DOI: 10.3791/68469-v
This study employs the comet assay to evaluate the genotoxic effects of type I and type II FLT3 inhibitors on FLT3 mutant 32D cells, highlighting significant DNA damage caused by AC220 compared to Gilteritinib. The findings contribute critical insights toward optimizing therapeutic strategies in acute myeloid leukemia (AML).
This protocol describes an effective method for quantifying the difference in DNA damage induced by type I and type II inhibitors in FLT3 mutant cells through the application of the comet assay.
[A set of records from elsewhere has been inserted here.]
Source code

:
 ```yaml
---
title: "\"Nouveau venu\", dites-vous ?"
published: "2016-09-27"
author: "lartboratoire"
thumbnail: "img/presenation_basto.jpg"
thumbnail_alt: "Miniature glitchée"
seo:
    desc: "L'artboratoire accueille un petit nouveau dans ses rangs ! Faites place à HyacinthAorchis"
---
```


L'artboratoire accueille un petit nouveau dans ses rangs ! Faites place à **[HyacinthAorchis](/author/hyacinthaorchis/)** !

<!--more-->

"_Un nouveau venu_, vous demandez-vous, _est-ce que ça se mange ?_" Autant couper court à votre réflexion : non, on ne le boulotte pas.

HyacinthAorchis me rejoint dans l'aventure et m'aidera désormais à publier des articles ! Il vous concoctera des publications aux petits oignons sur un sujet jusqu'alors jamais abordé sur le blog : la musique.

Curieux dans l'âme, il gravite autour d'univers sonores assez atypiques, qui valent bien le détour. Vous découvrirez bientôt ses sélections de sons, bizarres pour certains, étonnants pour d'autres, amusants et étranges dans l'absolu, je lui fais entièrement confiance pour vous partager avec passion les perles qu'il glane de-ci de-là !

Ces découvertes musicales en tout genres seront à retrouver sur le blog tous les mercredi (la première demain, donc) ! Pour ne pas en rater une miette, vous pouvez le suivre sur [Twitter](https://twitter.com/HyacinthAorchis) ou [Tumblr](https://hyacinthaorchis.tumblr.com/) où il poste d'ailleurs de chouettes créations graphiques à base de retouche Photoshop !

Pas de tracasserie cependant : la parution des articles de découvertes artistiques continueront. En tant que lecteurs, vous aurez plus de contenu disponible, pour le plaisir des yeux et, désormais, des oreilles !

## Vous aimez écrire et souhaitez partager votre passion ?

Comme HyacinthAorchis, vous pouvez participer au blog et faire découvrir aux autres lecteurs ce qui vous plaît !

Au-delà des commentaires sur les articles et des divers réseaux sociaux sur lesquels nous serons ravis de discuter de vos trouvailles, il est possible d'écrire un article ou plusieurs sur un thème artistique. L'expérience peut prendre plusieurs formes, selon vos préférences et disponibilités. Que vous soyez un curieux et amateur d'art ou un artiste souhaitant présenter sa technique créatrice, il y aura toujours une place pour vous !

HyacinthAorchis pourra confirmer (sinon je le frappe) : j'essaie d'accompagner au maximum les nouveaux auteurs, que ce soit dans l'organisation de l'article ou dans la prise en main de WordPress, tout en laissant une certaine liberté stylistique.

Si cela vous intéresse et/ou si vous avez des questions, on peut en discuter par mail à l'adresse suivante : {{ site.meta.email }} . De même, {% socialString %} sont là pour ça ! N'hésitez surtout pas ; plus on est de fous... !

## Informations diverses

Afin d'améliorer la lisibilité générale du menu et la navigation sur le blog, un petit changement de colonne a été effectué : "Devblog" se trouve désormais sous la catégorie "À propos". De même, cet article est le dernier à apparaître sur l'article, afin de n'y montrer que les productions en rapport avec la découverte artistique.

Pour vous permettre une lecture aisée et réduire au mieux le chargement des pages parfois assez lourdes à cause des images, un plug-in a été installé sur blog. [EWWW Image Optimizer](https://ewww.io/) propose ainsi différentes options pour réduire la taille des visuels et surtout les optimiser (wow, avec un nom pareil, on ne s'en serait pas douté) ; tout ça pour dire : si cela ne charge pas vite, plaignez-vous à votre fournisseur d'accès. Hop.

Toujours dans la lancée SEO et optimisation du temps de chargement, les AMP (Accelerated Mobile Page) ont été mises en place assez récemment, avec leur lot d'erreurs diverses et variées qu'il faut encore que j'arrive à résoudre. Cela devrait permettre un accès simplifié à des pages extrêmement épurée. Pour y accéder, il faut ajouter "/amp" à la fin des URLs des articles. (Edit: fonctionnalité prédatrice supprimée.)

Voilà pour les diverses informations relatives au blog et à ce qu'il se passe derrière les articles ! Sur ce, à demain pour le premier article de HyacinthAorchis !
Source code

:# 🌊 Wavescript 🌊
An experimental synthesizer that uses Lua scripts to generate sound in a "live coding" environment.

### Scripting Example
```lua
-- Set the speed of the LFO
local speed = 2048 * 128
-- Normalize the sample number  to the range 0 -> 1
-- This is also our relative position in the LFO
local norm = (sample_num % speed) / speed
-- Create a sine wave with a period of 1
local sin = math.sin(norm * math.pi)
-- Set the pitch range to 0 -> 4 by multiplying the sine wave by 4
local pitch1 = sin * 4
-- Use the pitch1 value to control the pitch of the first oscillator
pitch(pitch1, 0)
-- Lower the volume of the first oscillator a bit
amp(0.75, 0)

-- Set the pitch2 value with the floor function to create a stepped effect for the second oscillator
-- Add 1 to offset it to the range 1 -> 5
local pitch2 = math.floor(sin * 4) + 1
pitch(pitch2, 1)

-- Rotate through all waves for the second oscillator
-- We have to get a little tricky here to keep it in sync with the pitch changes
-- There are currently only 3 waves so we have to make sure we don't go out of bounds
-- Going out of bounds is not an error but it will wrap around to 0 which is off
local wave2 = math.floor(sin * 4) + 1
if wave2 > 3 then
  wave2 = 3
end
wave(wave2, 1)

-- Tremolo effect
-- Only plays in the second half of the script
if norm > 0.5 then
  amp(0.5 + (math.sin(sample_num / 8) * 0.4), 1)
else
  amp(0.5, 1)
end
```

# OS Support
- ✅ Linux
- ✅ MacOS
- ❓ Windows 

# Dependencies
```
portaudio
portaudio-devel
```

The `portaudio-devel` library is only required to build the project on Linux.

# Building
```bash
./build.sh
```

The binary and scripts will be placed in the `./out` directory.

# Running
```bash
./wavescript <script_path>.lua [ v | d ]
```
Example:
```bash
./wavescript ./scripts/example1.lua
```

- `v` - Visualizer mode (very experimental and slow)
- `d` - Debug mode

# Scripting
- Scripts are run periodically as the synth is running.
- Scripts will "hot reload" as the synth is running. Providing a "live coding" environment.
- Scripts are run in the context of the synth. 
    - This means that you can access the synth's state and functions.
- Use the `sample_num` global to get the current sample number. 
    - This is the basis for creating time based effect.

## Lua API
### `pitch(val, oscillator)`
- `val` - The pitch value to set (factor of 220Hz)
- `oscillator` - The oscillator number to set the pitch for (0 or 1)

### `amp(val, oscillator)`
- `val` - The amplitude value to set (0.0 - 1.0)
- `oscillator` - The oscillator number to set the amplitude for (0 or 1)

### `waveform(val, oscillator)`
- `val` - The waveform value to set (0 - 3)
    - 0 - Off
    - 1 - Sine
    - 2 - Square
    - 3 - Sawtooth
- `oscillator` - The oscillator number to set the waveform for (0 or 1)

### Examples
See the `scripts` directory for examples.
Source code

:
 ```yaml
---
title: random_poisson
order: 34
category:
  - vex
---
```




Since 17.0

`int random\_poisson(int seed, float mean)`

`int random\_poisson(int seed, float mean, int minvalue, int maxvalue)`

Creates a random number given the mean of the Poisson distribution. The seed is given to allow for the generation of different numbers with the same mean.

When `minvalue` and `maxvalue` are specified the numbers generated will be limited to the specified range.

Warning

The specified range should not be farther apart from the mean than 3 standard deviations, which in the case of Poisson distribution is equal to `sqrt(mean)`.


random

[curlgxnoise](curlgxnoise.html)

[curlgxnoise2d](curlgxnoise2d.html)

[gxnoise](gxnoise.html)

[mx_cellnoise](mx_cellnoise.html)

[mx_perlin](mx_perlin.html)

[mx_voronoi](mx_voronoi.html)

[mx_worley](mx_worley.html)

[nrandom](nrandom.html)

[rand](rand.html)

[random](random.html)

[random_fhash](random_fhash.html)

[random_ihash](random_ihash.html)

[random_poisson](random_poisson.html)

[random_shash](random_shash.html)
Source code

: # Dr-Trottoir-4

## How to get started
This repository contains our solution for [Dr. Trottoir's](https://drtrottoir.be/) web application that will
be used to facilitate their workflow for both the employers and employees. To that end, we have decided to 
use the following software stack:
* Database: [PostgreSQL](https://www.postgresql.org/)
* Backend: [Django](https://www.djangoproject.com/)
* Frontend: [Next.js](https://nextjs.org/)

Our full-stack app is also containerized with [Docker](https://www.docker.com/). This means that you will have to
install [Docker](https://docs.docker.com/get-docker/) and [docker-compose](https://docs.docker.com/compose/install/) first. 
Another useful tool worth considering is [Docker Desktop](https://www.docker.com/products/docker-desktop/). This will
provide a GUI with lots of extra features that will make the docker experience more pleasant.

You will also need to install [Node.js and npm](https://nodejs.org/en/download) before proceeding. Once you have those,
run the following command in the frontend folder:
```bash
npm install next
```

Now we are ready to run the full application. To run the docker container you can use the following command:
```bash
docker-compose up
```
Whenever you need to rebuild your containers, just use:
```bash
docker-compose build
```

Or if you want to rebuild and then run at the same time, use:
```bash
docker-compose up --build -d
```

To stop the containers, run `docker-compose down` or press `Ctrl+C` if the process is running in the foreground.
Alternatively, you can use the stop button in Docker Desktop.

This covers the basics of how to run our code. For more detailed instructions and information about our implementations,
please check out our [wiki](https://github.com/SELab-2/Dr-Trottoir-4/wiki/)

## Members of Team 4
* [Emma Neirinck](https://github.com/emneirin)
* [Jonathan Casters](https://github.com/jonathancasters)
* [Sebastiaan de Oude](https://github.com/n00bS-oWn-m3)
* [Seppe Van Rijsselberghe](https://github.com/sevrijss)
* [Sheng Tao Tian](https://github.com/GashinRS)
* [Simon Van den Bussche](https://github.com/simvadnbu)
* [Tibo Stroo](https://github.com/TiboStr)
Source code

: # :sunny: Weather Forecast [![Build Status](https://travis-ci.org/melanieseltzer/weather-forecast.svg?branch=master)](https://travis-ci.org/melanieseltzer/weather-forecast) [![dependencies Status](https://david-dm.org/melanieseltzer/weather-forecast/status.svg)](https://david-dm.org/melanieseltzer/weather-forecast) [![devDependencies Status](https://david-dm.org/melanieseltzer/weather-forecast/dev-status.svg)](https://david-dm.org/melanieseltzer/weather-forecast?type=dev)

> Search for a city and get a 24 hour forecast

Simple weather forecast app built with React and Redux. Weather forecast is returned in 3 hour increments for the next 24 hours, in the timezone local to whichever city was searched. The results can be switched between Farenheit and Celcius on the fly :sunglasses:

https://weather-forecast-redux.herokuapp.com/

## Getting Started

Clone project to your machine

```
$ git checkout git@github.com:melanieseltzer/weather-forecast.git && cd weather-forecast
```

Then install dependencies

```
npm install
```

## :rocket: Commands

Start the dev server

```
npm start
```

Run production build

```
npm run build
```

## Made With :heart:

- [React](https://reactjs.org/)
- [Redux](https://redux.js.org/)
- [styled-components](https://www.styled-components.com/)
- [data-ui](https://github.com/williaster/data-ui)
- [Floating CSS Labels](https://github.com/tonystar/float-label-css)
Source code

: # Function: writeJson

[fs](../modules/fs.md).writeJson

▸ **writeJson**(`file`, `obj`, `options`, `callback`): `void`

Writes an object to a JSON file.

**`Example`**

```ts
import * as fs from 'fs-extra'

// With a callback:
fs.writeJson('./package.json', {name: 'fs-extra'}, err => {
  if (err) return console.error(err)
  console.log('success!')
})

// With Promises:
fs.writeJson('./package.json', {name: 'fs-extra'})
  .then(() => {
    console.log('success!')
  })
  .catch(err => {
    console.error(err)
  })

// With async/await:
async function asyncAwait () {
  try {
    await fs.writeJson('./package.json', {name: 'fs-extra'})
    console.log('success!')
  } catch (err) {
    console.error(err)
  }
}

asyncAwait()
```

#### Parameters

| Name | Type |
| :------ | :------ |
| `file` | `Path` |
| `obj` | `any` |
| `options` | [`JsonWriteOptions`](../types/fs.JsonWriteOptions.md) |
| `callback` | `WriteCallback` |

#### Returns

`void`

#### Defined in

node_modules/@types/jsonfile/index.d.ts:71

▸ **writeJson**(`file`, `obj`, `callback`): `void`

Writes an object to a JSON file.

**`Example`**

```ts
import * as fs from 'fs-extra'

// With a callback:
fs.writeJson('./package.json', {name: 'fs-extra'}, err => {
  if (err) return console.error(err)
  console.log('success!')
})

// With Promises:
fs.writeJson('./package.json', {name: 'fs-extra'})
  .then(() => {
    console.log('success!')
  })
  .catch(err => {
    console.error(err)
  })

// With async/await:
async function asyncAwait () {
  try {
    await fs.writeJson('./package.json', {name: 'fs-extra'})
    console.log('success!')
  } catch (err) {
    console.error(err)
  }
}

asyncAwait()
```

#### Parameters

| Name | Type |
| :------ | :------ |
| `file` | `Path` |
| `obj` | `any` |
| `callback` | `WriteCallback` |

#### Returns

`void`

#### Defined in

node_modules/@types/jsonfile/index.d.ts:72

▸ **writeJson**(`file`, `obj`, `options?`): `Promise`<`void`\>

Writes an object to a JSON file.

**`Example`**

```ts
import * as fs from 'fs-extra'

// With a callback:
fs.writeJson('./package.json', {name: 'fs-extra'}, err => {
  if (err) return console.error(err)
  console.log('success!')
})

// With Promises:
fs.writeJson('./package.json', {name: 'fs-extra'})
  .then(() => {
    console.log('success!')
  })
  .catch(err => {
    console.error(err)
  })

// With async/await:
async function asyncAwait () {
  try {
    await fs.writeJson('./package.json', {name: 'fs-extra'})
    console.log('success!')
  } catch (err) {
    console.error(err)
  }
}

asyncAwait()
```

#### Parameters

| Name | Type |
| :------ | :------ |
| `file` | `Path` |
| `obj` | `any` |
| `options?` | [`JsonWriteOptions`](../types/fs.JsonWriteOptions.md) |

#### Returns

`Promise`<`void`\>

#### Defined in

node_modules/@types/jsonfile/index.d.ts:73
We employ the comet assay to systematically evaluate the genotoxicity of type I and type II FLT3 inhibitors on 32D FLT3 mutant cells, providing critical data for clinical optimization in AML. During the procedures, improper handling microsurgery tool will alter the slide, resulting in sample loss. Research indicates that AC220 as the type II inhibitor inflicts more severe DNA damage upon FLT3 mutant cells, providing crucial insights for developing combination therapies by exploiting DNA damage vulnerability to overcome therapeutic resistance.
Investigate the mechanism of action of FLT3 inhibitors in the treatment of AML, and develop dual-drug or multi-drug combination therapy strategies based on FLT3 inhibitors. To begin, prepare a 10 to one mixture of low melting point agarose and cell suspension in 1.5 milliliter tubes using a pipette, and mixed gently. Dispense 55 microliter aliquots of the agarose cell mixture onto comet slides using a pipette held at a 45 degree angle.
Then, place the slides coated with the mixture at four degrees Celsius for 30 minutes in a dark environment. Submerge the solidified slides in pre-cooled lysis solution and incubate for at least one hour at four degrees Celsius, protecting the slides from light. After lysis, remove the slides from the lysis solution.
Using a pipette gun, carefully suck up as much residual liquid as possible from around the paddle. Then, place the slides in alkaline electrophoresis buffer and allow them to pre-equilibrate for one hour at four degrees Celsius in the dark. Now, place the slides into the electrophoresis chamber.
To fully immerse the slides, add enough pre-cooled alkaline electrophoresis solution. Run electrophoresis at 24 volts with a constant current for 30 minutes using a buffer pre-equilibrated to reduce DNA damage. After electrophoresis, use a pipette gun to aspirate the alkaline electrophoresis buffer from around the slide.
Submerge the slides in double distilled water for five minutes, then submerge the slides in 70%ethanol for five minutes. Place the slides in an incubator set at 37 degrees Celsius for 15 minutes to dry. Next, apply a 100 microliter aliquot of YeaRed nucleic acid stain to each well of the slide.
Incubate the slides for 30 minutes at 28 degrees Celsius in a light-protected environment. Rinse the slides gently with water to remove excess stain and dry them in a 37 degrees Celsius incubator. The comet assay was systematically employed to quantify differential DNA damage profiles induced by Gilteritinib and AC220 in FLT3 mutant cell lines.
Quantitative analysis of tail DNA percentage confirmed that both compounds significantly increase DNA damage after two, four, and six hours, with AC220 producing higher damage levels than Gilteritinib at each time point. All of moment tail measurements mirrored the tail DNA trend with statistically significant increases for both treatments from two to six hours and higher OTM values observed in the AC220 group throughout.